The Prospectus will be available for inspection from the Group's website at www.biffa.co.uk and from Biffa's registered office at Coronation Road, Cressex, High Wycombe, Buckinghamshire, HP12 3TZ, United Kingdom. 

A copy of the Prospectus will be submitted to the National Storage Mechanism and will shortly be available for inspection at www.morningstar.co.uk/uk/NSM.

Enquiries

 

Biffa

+44 (0) 14 9452 1221

Ian Wakelin, Chief Executive Officer


Michael Topham, Chief Financial Officer


Peter Langdon, Head of Corporate Finance




Joint Global Co-ordinator, Joint Bookrunner and Joint Sponsor


Citi:

+44 (0) 20 7986 4000

Edward McBride


Alex Carter


Peter Brown




Joint Global Co-ordinator, Joint Bookrunner and Joint Sponsor


J.P. Morgan:

+44 (0) 20 7742 4000

Robert Constant


James Deal


Wendy Hohmann




Joint Bookrunner

+44 (0) 20 7991 8888

HSBC:


Adrian Lewis


Greg Hely Hutchinson


Stuart Dickson




Lead Manager

+44 (0) 20 7418 8900

Peel Hunt:


Indy Bhattacharyya


Jock Maxwell Macdonald




Financial Adviser

+44 (0) 20 7280 5000

Rothschild:


William Marshall


Adam Young


Stuart Vincent




Media Enquiries


Instinctif (public relations adviser to Biffa):

+44 (0) 20 7547 2020

Mark Garraway


Helen Tarbet


James Gray


 

Forward Looking Statements

 

This announcement contains "forward-looking" statements, beliefs or opinions. Any forward-looking statements in this announcement reflect Biffa's current view with respect to future events and are subject to risks relating to future events and other risks, uncertainties and assumptions relating to Biffa's financial position, operations, results of operations, growth, strategy and expectations. The forward-looking statements contained in this announcement speak only as of the date of this announcement. New factors will emerge in the future, and it is not possible for Biffa to predict what factors they will be.
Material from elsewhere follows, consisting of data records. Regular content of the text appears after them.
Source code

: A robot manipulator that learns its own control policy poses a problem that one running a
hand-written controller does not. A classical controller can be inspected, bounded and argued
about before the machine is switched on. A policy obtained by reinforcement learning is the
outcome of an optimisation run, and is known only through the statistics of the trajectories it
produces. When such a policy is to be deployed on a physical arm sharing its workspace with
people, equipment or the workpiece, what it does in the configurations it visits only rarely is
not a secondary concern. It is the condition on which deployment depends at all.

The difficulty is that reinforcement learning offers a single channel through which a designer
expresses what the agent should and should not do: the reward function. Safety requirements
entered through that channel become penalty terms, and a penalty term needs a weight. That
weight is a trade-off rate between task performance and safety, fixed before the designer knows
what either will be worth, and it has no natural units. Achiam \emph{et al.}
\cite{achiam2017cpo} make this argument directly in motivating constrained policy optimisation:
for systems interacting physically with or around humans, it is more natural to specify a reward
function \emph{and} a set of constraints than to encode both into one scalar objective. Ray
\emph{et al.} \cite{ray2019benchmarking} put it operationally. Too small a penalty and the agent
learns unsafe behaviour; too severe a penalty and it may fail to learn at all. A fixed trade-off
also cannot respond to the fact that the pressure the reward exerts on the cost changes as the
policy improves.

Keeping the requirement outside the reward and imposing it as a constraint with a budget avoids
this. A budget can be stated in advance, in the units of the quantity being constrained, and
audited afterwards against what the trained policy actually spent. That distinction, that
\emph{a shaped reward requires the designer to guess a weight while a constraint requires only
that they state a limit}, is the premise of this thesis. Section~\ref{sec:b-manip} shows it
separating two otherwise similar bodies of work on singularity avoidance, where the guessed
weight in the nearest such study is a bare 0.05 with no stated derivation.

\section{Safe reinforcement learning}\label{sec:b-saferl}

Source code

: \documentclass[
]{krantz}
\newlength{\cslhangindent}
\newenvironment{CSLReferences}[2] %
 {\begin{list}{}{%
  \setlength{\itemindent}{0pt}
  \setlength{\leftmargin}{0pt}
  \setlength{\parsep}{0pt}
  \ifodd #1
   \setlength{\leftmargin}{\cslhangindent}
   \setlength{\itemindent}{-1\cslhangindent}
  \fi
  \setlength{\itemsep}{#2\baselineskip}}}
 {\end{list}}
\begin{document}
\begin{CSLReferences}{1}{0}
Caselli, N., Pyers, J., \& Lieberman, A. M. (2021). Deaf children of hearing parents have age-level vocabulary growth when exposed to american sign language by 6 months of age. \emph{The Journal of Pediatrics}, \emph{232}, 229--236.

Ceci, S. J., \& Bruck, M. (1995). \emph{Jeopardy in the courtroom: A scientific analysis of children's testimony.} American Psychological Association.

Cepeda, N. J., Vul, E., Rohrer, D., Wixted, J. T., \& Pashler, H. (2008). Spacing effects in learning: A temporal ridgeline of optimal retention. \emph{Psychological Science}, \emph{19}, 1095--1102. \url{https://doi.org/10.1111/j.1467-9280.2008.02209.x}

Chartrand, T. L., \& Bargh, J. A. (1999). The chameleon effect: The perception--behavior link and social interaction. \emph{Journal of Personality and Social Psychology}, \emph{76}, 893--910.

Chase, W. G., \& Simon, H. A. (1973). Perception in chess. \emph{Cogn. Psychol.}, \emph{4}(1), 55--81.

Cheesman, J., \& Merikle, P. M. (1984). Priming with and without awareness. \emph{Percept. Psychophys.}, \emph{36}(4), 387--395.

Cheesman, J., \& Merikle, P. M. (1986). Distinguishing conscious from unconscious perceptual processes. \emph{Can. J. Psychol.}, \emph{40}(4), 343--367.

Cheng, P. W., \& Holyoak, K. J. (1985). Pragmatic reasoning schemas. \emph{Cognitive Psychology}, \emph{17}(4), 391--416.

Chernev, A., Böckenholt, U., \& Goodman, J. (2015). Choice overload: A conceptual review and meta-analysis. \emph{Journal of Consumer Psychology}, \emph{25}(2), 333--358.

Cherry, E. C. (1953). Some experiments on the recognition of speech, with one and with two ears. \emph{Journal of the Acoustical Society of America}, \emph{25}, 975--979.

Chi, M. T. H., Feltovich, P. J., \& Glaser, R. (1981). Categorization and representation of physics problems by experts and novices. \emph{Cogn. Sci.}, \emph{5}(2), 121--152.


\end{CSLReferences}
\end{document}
The Group disclaims any obligation or undertaking to release publicly any updates or revisions to any forward-looking statements contained in this announcement to reflect any change in its expectations or any change in events, conditions or circumstances on which such statements are based unless required to do so by applicable law, the Prospectus Rules, the Listing Rules or the Disclosure Guidance and Transparency Rules of the Financial Conduct Authority. Each of J.P. Morgan Securities plc, which conducts its UK investment banking activities as J.P. Morgan Cazenove ("J.P. Morgan"), Citigroup Global Markets Limited ("Citi"), HSBC Bank plc ("HSBC"), N.M. Rothschild & Sons Limited ("Rothschild") and Peel Hunt LLP ("Peel Hunt") (together, the "Banks") and their respective affiliates expressly disclaims any obligation or undertaking to update, review or revise any forward looking statements contained in this announcement whether as a result of new information, future developments or otherwise. 

Disclaimers

 

Neither this announcement nor the information contained herein is for publication, distribution or release, in whole or in part, directly or indirectly, in or into the United States (including its territories and possessions, any State of the United States and the District of Columbia). Neither this announcement nor the information contained herein is for publication, distribution or release, in whole or in part, directly or indirectly into Australia (other than to persons in Australia to whom an offer may be made without a disclosure document in accordance with Chapter 6D of the Corporations Act 2001 (CTH) of Australia), Canada, South Africa or Japan, to any persons in any of those jurisdictions or any other jurisdiction where to do so might constitute a violation of the relevant laws or regulations of such jurisdiction. Any failure to comply with these restrictions may constitute a violation of United States, Australian, Canadian, South African, Japanese or other applicable securities laws. The Global Offer and the distribution of this announcement and information in connection with the proposed admission of Biffa's Shares to the premium listing segment of the Official List of the FCA and to trading on the main market for listed securities of the London Stock Exchange (together, "Admission") and the Global Offer may be restricted by law in certain jurisdictions and persons into whose possession any document or other information referred to herein comes should inform themselves about, and observe, any such restrictions.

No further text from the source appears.